### EXERCISE
Go through the material and copy each line that includes "seus".

(Beginning of LISTED RECORDS)

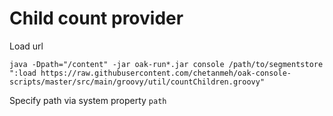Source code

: # Child count provider

Load url

    java -Dpath="/content" -jar oak-run*.jar console /path/to/segmentstore ":load https://raw.githubusercontent.com/chetanmeh/oak-console-scripts/master/src/main/groovy/util/countChildren.groovy"
    
Specify path via system property `path`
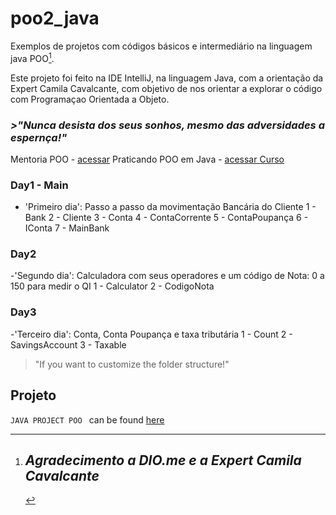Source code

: # poo2_java

Exemplos de projetos com códigos básicos e intermediário na linguagem java POO[^1].

Este projeto foi feito na IDE IntelliJ, na linguagem Java, com a orientação da Expert Camila Cavalcante, com
objetivo de nos orientar a explorar o código com Programaçao Orientada a Objeto.

### _*>"Nunca desista dos seus sonhos, mesmo das adversidades a espernça!"*_
<!-- Minhas palavras --> 

Mentoria POO - [acessar](https://web.dio.me/lives/dominando-programacao-orientada-a-objetos-com-java-1)
Praticando POO em Java - [acessar Curso](https://web.dio.me/course/praticando-orientacao-a-objetos-com-java/learning/bd32419b-9081-4426-ad13-e6d380e93443)

### Day1 - Main 
- 'Primeiro dia': Passo a passo da movimentação Bancária do Cliente
1 - Bank
2 - Cliente
3 - Conta
4 - ContaCorrente
5 - ContaPoupança
6 - IConta 
7 - MainBank

### Day2
-'Segundo dia': Calculadora com seus operadores e um código de Nota: 0 a 150 para medir o QI
1 - Calculator
2 - CodigoNota

### Day3
-'Terceiro dia': Conta, Conta Poupança e taxa tributária
1 - Count
2 - SavingsAccount
3 - Taxable

> "If you want to customize the folder structure!" 

## Projeto

`JAVA PROJECT POO ` can be found [here](https://github.com/BelisnalvaCosta/poo2_java.git)

[^1]: ## _*Agradecimento a DIO.me e a Expert Camila Cavalcante*_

(End of LISTED RECORDS)

### WRITTEN SOLUTION
### _*>"Nunca desista dos seus sonhos, mesmo das adversidades a espernça!"*_
-'Segundo dia': Calculadora com seus operadores e um código de Nota: 0 a 150 para medir o QI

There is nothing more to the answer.